The importance of nature in The Adventures of Huckleberry Finn
In his novel The Adventures of Huckleberry Finn, Mark Twain uses nature not only as
ally, but as a deterrent in Huck Finn's search for independence and Jim's search for freedom. The
most prominent force of nature in the novel was the Mississippi River. The river was not only
their escape route, but perhaps it became their biggest enemy because it was always unpredictable.
Nature is the strongest factor in the novel because in a completely different geographical setting
the story would have had not only a different outcome, but Huck and Jim might never have found
friendship and freedom. Twain changes his tone when describing the Mississippi River from wry
and sarcastic to flowing and daydreaming. This change in tone illustrates his own appreciation for
the beauty and significance that nature holds for him.

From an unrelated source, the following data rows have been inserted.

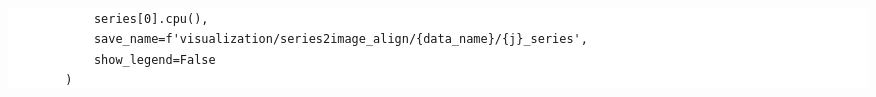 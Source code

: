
 ```
            series[0].cpu(),
            save_name=f'visualization/series2image_align/{data_name}/{j}_series',
            show_legend=False
        )
```


[//]: # (:triangular_flag_on_post: Our model has been included in [GluonTS]&#40;https://github.com/awslabs/gluonts&#41;. Special thanks to the contributor @[kashif]&#40;https://github.com/kashif&#41;!)
[//]: # (:triangular_flag_on_post: Our model has been included in [NeuralForecast]&#40;https://github.com/Nixtla/neuralforecast&#41;. Special thanks to the contributor @[kdgutier]&#40;https://github.com/kdgutier&#41; and @[cchallu]&#40;https://github.com/cchallu&#41;!)
[//]: # (:triangular_flag_on_post: Our model has been included in [timeseriesAI&#40;tsai&#41;]&#40;https://github.com/timeseriesAI/tsai/blob/main/tutorial_nbs/15_PatchTST_a_new_transformer_for_LTSF.ipynb&#41;. Special thanks to the contributor @[oguiza]&#40;https://github.com/oguiza&#41;!) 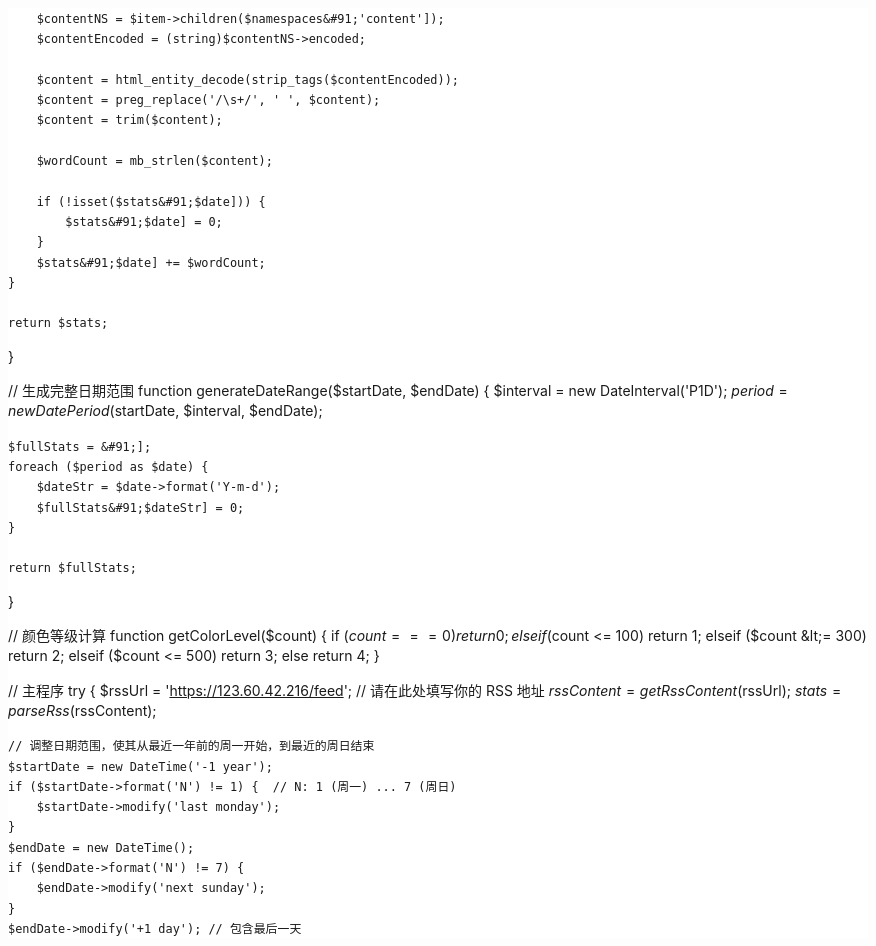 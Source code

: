        $contentNS = $item->children($namespaces&#91;'content']);
        $contentEncoded = (string)$contentNS->encoded;
        
        $content = html_entity_decode(strip_tags($contentEncoded));
        $content = preg_replace('/\s+/', ' ', $content);
        $content = trim($content);
        
        $wordCount = mb_strlen($content);
        
        if (!isset($stats&#91;$date])) {
            $stats&#91;$date] = 0;
        }
        $stats&#91;$date] += $wordCount;
    }
    
    return $stats;
}
 
// 生成完整日期范围
function generateDateRange($startDate, $endDate) {
    $interval = new DateInterval('P1D');
    $period = new DatePeriod($startDate, $interval, $endDate);
    
    $fullStats = &#91;];
    foreach ($period as $date) {
        $dateStr = $date->format('Y-m-d');
        $fullStats&#91;$dateStr] = 0;
    }
    
    return $fullStats;
}
 
// 颜色等级计算
function getColorLevel($count) {
    if ($count === 0) return 0;
    elseif ($count &lt;= 100) return 1;
    elseif ($count &lt;= 300) return 2;
    elseif ($count &lt;= 500) return 3;
    else return 4;
}
 
// 主程序
try {
    $rssUrl = 'https://123.60.42.216/feed'; // 请在此处填写你的 RSS 地址
    $rssContent = getRssContent($rssUrl);
    $stats = parseRss($rssContent);
    
    // 调整日期范围，使其从最近一年前的周一开始，到最近的周日结束
    $startDate = new DateTime('-1 year');
    if ($startDate->format('N') != 1) {  // N: 1 (周一) ... 7 (周日)
        $startDate->modify('last monday');
    }
    $endDate = new DateTime();
    if ($endDate->format('N') != 7) {
        $endDate->modify('next sunday');
    }
    $endDate->modify('+1 day'); // 包含最后一天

Twain uses personification to show the beauty of nature in contrast to the immaturity and
obnoxious mentality of society. Huck would sometimes wake up to "see a steamboat coughing
along upstream" that "now and then would belch a whole world of sparks up out of her
chimbleys" which acts like a child without manners. (Twain, 81) In almost every chapter Twain
uses colorful descriptions of nature to help the reader to imagine the setting of the scene. Twain
would not have used so many examples and vivid descriptions of nature if he didn't want nature to
In the novel, Huck's main goal is to get away from a terrible, abusive drunk of a father.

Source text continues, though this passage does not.